Plans are afoot to employ the late Sir Charlie Chaplin to carry the world into the 21st century by extolling the virtues of European monetarism.

A French advertising company believes that the Little Tramp's silent humour will be the perfect way to promote the birth of the euro for a project sponsored by the European Parliament. But though four of Chaplin's eight children voted in favour, three were against and one abstained.

Christopher Chaplin, 35, the youngest, who lives in London, cannot bear the prospect of his father's creation being put to such use. "God help us if it catches on," he exclaimed yesterday. "Imagine Budget Day, or the announcement of another interest rate rise from the Bank of England. Up pops that 'little fellow' we will have come to hate and dread."

He also worries about what such a campaign would say about society. "How stupid have we become," he asks, if every piece of mildly complicated legislation needs to be explained by the "sickly sweet animated figures of our best known heroes"?

But Egon Ellenberg, of FRI Communications in Paris, can think of no one better than Charlie Chaplin to put across the Eurocurrency message. "He's from nowhere and he's from everywhere."
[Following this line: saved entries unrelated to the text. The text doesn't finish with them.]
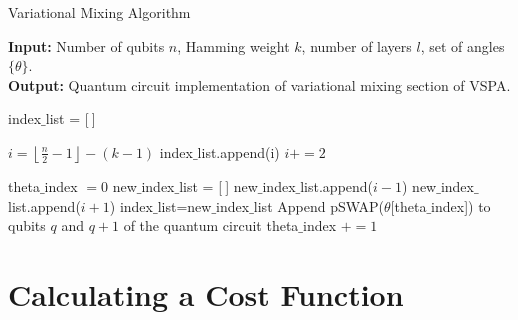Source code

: \documentclass[10pt]{article}
\begin{document}
\begin{algorithm}[H]

\caption{Variational Mixing Algorithm}\label{lphsn}

\hspace*{\algorithmicindent} \textbf{Input:} Number of qubits $n$, Hamming weight $k$, number of layers $l$, set of angles $\{\theta\}$.
\\
\hspace*{\algorithmicindent} \textbf{Output:} Quantum circuit implementation of variational mixing section of VSPA.

\begin{algorithmic}[H]

\State index$\_$list = [$\ $]

\State 

\State $i=\left\lfloor\frac{n}{2}-1\right\rfloor - (k-1)$
    \State index$\_$list.append(i)
    \State $i+=2$
\EndWhile

\State 

\State theta$\_$index $= 0$
        new$\_$index$\_$list = [$\ $]
            \State new$\_$index$\_$list.append($i-1$)
        \EndFor
        \State new$\_$index$\_$list.append($i+1$)
        \State index$\_$list=new$\_$index$\_$list
    \EndIf
            \State Append pSWAP($\theta$[theta$\_$index]) to qubits $q$ and $q+1$ of the quantum circuit
            \State theta$\_$index $+=1$
        \EndIf
    \EndFor
\EndFor

\end{algorithmic}

\end{algorithm}

\section{Calculating a Cost Function}
\end{document}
Mr Ellenberg hopes to make a series of 15 animated films, each 26 minutes in length and representing a different European country. The cost would be $7m, paid for by the European Parliament. The actors Peter Ustinoff and Sophia Loren have agreed to do the voice-overs, to "translate between the man in the street, ie Charlie Chaplin, and the Establishment". Although he has a majority vote from the family, he must wait until 1 January for the final go-ahead.

As the stream of requests continues - a Chaplin cartoon and a Chaplin theme park are already in the pipeline - Christopher Chaplin will try to be faithful to his father's memory. "I feel we should concentrate on safeguarding the films. It's quite a heritage ... We should treat it carefully."